(Stored items from a collection)

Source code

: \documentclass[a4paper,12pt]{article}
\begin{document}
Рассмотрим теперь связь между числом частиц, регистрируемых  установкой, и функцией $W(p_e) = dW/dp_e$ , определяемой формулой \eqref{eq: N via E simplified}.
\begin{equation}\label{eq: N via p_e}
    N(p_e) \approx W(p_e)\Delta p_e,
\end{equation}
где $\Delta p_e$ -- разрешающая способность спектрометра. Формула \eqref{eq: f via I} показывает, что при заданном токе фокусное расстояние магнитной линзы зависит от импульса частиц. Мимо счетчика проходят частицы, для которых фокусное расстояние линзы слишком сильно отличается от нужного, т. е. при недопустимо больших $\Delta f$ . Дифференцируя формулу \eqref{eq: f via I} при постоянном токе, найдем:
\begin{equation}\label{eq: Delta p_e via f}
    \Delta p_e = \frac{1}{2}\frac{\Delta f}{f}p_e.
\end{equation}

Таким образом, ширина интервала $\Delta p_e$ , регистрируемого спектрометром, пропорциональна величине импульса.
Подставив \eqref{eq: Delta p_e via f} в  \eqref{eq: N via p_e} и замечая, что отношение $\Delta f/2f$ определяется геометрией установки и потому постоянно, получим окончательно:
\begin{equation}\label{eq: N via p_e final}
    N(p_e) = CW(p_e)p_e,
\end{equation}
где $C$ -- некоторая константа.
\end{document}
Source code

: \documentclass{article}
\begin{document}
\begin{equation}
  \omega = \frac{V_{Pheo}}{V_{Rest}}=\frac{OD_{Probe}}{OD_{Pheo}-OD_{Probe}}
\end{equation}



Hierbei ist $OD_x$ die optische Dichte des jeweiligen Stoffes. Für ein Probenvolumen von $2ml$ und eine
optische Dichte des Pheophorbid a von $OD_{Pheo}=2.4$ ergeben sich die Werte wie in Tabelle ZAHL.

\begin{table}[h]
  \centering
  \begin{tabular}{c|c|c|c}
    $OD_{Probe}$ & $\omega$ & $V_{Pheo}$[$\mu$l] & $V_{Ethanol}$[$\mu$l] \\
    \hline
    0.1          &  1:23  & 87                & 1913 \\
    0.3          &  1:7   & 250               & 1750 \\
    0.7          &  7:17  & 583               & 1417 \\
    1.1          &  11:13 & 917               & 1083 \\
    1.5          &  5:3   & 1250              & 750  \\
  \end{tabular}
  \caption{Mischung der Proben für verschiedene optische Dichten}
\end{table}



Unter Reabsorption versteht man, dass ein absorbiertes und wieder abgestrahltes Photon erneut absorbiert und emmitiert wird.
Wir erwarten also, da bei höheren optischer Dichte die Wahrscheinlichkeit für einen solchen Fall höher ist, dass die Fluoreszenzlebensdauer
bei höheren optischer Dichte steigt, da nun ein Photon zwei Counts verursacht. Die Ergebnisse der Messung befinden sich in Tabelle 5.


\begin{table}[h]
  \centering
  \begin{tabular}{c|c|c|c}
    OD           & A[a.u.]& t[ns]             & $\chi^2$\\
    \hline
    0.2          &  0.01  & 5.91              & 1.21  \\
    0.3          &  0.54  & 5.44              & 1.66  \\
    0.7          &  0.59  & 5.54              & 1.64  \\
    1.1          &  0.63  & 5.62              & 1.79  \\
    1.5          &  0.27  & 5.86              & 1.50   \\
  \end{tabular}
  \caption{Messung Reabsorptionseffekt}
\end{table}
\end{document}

▶ [Brief] Set down the data once more, word for word.

▶ [Task answer]
Source code

: \documentclass[a4paper,12pt]{article}
\begin{document}
Рассмотрим теперь связь между числом частиц, регистрируемых  установкой, и функцией $W(p_e) = dW/dp_e$ , определяемой формулой \eqref{eq: N via E simplified}.
\begin{equation}\label{eq: N via p_e}
    N(p_e) \approx W(p_e)\Delta p_e,
\end{equation}
где $\Delta p_e$ -- разрешающая способность спектрометра. Формула \eqref{eq: f via I} показывает, что при заданном токе фокусное расстояние магнитной линзы зависит от импульса частиц. Мимо счетчика проходят частицы, для которых фокусное расстояние линзы слишком сильно отличается от нужного, т. е. при недопустимо больших $\Delta f$ . Дифференцируя формулу \eqref{eq: f via I} при постоянном токе, найдем:
\begin{equation}\label{eq: Delta p_e via f}
    \Delta p_e = \frac{1}{2}\frac{\Delta f}{f}p_e.
\end{equation}

Таким образом, ширина интервала $\Delta p_e$ , регистрируемого спектрометром, пропорциональна величине импульса.
Подставив \eqref{eq: Delta p_e via f} в  \eqref{eq: N via p_e} и замечая, что отношение $\Delta f/2f$ определяется геометрией установки и потому постоянно, получим окончательно:
\begin{equation}\label{eq: N via p_e final}
    N(p_e) = CW(p_e)p_e,
\end{equation}
где $C$ -- некоторая константа.
\end{document}
Source code

: \documentclass{article}
\begin{document}
\begin{equation}
  \omega = \frac{V_{Pheo}}{V_{Rest}}=\frac{OD_{Probe}}{OD_{Pheo}-OD_{Probe}}
\end{equation}



Hierbei ist $OD_x$ die optische Dichte des jeweiligen Stoffes. Für ein Probenvolumen von $2ml$ und eine
optische Dichte des Pheophorbid a von $OD_{Pheo}=2.4$ ergeben sich die Werte wie in Tabelle ZAHL.

\begin{table}[h]
  \centering
  \begin{tabular}{c|c|c|c}
    $OD_{Probe}$ & $\omega$ & $V_{Pheo}$[$\mu$l] & $V_{Ethanol}$[$\mu$l] \\
    \hline
    0.1          &  1:23  & 87                & 1913 \\
    0.3          &  1:7   & 250               & 1750 \\
    0.7          &  7:17  & 583               & 1417 \\
    1.1          &  11:13 & 917               & 1083 \\
    1.5          &  5:3   & 1250              & 750  \\
  \end{tabular}
  \caption{Mischung der Proben für verschiedene optische Dichten}
\end{table}



Unter Reabsorption versteht man, dass ein absorbiertes und wieder abgestrahltes Photon erneut absorbiert und emmitiert wird.
Wir erwarten also, da bei höheren optischer Dichte die Wahrscheinlichkeit für einen solchen Fall höher ist, dass die Fluoreszenzlebensdauer
bei höheren optischer Dichte steigt, da nun ein Photon zwei Counts verursacht. Die Ergebnisse der Messung befinden sich in Tabelle 5.


\begin{table}[h]
  \centering
  \begin{tabular}{c|c|c|c}
    OD           & A[a.u.]& t[ns]             & $\chi^2$\\
    \hline
    0.2          &  0.01  & 5.91              & 1.21  \\
    0.3          &  0.54  & 5.44              & 1.66  \\
    0.7          &  0.59  & 5.54              & 1.64  \\
    1.1          &  0.63  & 5.62              & 1.79  \\
    1.5          &  0.27  & 5.86              & 1.50   \\
  \end{tabular}
  \caption{Messung Reabsorptionseffekt}
\end{table}
\end{document}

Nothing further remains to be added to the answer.